- The problem
Find the line in the entries below that contains "## Descripcion". Repeat it exactly, and every line after it through the line that contains "## 🎯 Público Alvo".

[Opening Listed records section]

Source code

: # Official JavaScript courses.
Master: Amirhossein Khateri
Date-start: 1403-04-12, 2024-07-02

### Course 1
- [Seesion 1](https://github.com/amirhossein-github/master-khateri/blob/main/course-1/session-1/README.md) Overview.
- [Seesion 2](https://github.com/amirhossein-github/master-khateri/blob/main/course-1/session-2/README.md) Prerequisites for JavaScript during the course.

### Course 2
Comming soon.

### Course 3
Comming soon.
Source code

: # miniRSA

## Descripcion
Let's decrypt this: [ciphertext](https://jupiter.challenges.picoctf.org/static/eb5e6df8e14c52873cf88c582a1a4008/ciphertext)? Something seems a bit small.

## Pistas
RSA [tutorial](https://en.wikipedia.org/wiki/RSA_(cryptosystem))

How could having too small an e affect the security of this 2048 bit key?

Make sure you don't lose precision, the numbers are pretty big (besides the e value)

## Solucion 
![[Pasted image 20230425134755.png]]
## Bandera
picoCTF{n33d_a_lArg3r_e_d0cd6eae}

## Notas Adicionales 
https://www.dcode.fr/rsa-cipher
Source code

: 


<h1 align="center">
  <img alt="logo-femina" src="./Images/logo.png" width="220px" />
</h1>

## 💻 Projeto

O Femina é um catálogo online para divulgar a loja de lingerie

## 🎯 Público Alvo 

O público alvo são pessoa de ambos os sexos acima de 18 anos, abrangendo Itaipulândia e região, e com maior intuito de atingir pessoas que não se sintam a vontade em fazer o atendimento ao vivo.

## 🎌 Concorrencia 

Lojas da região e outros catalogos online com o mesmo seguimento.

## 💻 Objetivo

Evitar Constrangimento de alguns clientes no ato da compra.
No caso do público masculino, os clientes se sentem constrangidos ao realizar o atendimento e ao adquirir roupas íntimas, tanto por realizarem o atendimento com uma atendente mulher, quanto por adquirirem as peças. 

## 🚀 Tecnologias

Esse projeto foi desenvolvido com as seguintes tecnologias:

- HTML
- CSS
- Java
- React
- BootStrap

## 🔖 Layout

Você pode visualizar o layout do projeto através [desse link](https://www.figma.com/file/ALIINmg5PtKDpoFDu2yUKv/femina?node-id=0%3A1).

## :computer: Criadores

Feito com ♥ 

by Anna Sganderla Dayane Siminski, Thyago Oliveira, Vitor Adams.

[Closing Listed records section]

- The completed task
## Descripcion
Let's decrypt this: [ciphertext](https://jupiter.challenges.picoctf.org/static/eb5e6df8e14c52873cf88c582a1a4008/ciphertext)? Something seems a bit small.

## Pistas
RSA [tutorial](https://en.wikipedia.org/wiki/RSA_(cryptosystem))

How could having too small an e affect the security of this 2048 bit key?

Make sure you don't lose precision, the numbers are pretty big (besides the e value)

## Solucion 
![[Pasted image 20230425134755.png]]
## Bandera
picoCTF{n33d_a_lArg3r_e_d0cd6eae}

## Notas Adicionales 
https://www.dcode.fr/rsa-cipher
Source code

: 


<h1 align="center">
  <img alt="logo-femina" src="./Images/logo.png" width="220px" />
</h1>

## 💻 Projeto

O Femina é um catálogo online para divulgar a loja de lingerie

## 🎯 Público Alvo 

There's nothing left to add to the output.